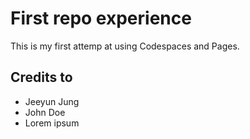 # First repo experience

This is my first attemp at using Codespaces and Pages.

## Credits to

- Jeeyun Jung
- John Doe
- Lorem ipsum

**WHAT YOU WILL DO**. Would you repeat the listing above exactly, minus the images?

**SOLUTION FOR THIS TASK**.
 # First repo experience

This is my first attemp at using Codespaces and Pages.

## Credits to

- Jeeyun Jung
- John Doe
- Lorem ipsum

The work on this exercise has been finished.